L'argument inopérant : le cumul des mandats comme contrepoids au Président
Le chiffre est parlant, sur 923 parlementaires, les non-cumulards absolus ne sont que 189 (84 sénateur et 105 députés), soit seulement 20,47%. Les adversaires partisans des vertus du cumul ont affûté leurs armes depuis longtemps, Patrick Weil par exemple dans une tribune du 20 février 2013 [1], en appelait rien moins qu'à l'équilibre des pouvoirs : « L'exception française du cumul des mandats est donc une réponse, imparfaite certes, mais un incontestable contrepoids à l'exception française du cumul des pouvoirs, de la concentration extrême des pouvoirs entre les mains du président de la République. » Un argumentaire repris et développé par une lettre ouverte au Président de la République signée par le même auteur avec trois autres professeurs le 20 mars [2]. Selon ces auteurs, le cumul répondrait à une exigence empirique permettant de contrebalancer le renforcement de l'exécutif. Une exigence encore renforcée lors du passage du septennat au quinquennat (avec congruence entre majorité présidentielle et majorité parlementaire). En réalité le cumul ne date pas d'hier (il était de 36% en 1936, de 42% en 1956. Il s'est renforcé considérablement sous la Vème république, mais a au contraire légèrement décru contre toute attente à l'Assemblée nationale entre 1998 et 2013 [3].

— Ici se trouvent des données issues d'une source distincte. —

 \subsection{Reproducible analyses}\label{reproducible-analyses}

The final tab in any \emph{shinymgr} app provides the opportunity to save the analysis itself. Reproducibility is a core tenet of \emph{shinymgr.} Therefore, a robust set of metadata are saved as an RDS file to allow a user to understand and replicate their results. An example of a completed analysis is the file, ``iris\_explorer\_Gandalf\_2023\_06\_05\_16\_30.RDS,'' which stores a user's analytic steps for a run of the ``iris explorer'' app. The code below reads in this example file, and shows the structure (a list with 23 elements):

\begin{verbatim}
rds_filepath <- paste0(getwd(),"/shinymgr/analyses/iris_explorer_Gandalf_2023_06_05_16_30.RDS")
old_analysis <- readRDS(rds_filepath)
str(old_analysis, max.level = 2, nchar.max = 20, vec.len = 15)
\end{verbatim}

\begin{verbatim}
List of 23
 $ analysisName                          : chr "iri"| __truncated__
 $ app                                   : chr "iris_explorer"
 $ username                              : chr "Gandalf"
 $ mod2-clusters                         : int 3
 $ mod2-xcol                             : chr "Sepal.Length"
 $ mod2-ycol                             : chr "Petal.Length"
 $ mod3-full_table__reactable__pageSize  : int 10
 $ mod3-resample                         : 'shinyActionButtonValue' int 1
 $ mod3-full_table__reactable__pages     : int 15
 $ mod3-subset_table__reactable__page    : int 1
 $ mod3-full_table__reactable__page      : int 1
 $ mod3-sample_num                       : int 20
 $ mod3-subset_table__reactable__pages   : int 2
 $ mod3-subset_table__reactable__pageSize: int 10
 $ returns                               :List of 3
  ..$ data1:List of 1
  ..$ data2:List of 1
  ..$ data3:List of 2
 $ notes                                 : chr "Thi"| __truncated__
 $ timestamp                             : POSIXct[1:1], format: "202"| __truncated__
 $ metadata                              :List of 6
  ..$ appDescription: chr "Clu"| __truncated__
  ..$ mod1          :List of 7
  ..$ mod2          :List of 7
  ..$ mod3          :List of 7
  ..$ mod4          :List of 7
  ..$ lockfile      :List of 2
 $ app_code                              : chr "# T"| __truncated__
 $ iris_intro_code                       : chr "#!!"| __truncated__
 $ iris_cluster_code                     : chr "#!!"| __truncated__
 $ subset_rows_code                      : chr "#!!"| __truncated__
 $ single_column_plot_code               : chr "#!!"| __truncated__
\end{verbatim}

La question qui reste terriblement béante cependant, est celle de l'intensité et l'effectivité du contrôle parlementaire opéré dans le cadre de ses attributions précisées à l'article 24 de la constitution dans sa version issue de la loi constitutionnelle 2008-724 du 23 juillet 2008 : « Le Parlement vote la loi. Il contrôle l'action du Gouvernement. Il évalue les politiques publiques. » Les deniers publics étant aujourd'hui particulièrement rares, il importe que le Parlement dans sa mission d'évaluation des politiques publiques dispose de parlementaires présents et actifs. Une perspective aisément décrite notamment par le chercheur Laurent Bach [4], qui a relevé qu'« un député sans mandat local intervient en séance publique presque 75% plus souvent qu'un député avec un gros mandat local et environ 50% plus souvent qu'un député avec un petit ou moyen mandat local. » L'implication des élus nationaux dans le travail parlementaire est donc un élément décisif à venir d'un meilleur contrôle de la dépense publique. Il l'est d'autant plus que cette possibilité est expressément prévue par la LOLF dans le cadre de l'évaluation du coût des services publics [5].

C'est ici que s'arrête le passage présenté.